Read through the lines below and copy the ones holding the string "This".

#### Records to use

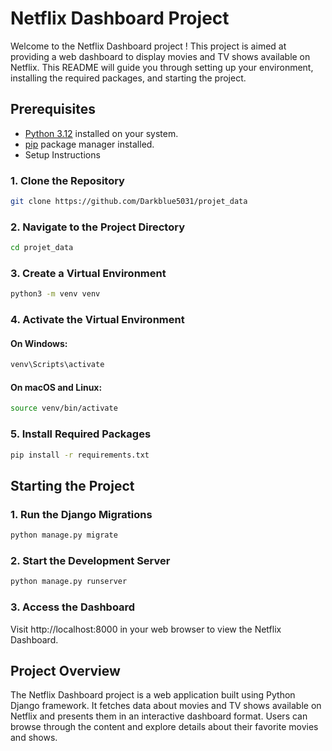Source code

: # Netflix Dashboard Project
Welcome to the Netflix Dashboard project ! 
This project is aimed at providing a web dashboard to display movies and TV shows available on Netflix. 
This README will guide you through setting up your environment, installing the required packages, and starting the project.

## Prerequisites
- [Python 3.12](https://www.python.org/downloads/) installed on your system.
- [pip](https://pip.pypa.io/en/stable/installation/) package manager installed.
- Setup Instructions
### 1. Clone the Repository
```bash
git clone https://github.com/Darkblue5031/projet_data
```
### 2. Navigate to the Project Directory

```bash
cd projet_data
```
### 3. Create a Virtual Environment
```bash
python3 -m venv venv
```
### 4. Activate the Virtual Environment
#### On Windows:
```bash
venv\Scripts\activate
```
#### On macOS and Linux:
```bash
source venv/bin/activate
```
### 5. Install Required Packages
```bash
pip install -r requirements.txt
```
## Starting the Project
### 1. Run the Django Migrations
```bash
python manage.py migrate
```
### 2. Start the Development Server
```bash
python manage.py runserver
```
### 3. Access the Dashboard
Visit http://localhost:8000 in your web browser to view the Netflix Dashboard.

## Project Overview
The Netflix Dashboard project is a web application built using Python Django framework. 
It fetches data about movies and TV shows available on Netflix and presents them in an interactive dashboard format. 
Users can browse through the content and explore details about their favorite movies and shows.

########

[Your response]:
This project is aimed at providing a web dashboard to display movies and TV shows available on Netflix. 
This README will guide you through setting up your environment, installing the required packages, and starting the project.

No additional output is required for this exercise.